- **Problem requirements**
Every line containing "then" should be identified and copied from the data below.

- **Provided data**

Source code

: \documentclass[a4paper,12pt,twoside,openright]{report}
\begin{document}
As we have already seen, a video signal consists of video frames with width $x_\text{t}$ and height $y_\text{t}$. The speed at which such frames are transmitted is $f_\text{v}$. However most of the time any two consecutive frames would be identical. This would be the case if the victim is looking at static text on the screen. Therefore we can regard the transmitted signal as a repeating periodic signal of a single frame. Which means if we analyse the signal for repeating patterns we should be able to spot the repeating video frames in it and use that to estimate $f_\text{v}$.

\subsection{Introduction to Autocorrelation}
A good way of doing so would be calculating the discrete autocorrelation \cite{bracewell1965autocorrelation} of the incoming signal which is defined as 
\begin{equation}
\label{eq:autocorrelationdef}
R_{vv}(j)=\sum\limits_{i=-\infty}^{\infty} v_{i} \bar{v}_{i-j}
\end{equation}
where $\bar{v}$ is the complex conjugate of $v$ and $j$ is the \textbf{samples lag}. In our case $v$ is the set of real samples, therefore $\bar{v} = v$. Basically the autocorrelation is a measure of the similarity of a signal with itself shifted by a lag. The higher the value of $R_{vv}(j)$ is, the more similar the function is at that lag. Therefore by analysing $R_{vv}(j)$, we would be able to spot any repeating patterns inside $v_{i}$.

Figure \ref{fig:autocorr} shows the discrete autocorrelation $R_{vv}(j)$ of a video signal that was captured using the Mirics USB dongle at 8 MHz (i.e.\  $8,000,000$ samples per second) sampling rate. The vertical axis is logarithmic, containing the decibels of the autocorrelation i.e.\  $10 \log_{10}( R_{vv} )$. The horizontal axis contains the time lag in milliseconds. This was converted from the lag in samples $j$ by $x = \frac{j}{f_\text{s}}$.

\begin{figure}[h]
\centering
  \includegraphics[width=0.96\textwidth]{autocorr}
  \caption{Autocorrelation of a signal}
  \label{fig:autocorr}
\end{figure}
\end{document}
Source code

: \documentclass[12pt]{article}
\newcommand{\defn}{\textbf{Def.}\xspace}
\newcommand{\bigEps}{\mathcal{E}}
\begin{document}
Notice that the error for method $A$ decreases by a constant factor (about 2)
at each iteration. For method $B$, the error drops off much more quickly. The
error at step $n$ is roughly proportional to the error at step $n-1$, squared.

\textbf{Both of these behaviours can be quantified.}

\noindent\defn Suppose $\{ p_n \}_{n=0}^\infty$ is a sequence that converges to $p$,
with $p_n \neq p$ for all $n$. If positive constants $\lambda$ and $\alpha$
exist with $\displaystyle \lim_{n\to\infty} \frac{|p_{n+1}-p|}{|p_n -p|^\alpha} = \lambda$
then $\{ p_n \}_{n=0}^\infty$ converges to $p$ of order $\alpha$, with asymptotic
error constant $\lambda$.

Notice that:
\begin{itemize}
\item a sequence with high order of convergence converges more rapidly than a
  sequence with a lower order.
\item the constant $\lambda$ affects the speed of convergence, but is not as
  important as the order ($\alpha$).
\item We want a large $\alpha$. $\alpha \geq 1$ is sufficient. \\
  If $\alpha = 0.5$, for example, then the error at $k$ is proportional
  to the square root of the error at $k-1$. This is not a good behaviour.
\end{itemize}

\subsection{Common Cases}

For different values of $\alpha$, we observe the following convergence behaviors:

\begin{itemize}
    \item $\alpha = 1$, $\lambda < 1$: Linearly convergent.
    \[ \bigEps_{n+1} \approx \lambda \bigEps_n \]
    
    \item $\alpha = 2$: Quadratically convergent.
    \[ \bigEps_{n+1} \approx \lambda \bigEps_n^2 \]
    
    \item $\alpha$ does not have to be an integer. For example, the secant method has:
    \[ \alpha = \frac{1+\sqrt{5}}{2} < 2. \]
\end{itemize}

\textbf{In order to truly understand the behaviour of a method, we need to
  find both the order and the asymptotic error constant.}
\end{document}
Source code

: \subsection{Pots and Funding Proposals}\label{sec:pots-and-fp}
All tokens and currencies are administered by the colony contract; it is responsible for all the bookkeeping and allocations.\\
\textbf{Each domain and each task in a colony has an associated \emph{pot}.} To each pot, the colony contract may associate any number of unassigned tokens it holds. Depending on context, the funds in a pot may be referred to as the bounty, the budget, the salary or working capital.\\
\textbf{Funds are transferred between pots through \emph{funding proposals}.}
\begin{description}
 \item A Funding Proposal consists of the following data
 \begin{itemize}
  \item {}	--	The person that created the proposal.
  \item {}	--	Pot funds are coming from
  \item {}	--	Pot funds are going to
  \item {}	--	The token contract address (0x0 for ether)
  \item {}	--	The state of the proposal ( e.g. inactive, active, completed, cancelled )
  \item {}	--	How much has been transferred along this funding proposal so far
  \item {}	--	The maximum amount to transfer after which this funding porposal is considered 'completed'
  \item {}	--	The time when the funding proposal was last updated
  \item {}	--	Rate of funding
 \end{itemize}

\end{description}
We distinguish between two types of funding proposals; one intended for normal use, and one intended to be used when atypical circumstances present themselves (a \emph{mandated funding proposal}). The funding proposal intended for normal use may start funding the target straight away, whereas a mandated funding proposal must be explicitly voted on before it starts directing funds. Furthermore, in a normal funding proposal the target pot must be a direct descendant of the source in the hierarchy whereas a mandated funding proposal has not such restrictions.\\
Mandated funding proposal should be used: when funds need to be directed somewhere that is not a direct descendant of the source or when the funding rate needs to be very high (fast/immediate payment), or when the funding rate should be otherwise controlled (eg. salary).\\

- **Exercise result**
then $\{ p_n \}_{n=0}^\infty$ converges to $p$ of order $\alpha$, with asymptotic
  If $\alpha = 0.5$, for example, then the error at $k$ is proportional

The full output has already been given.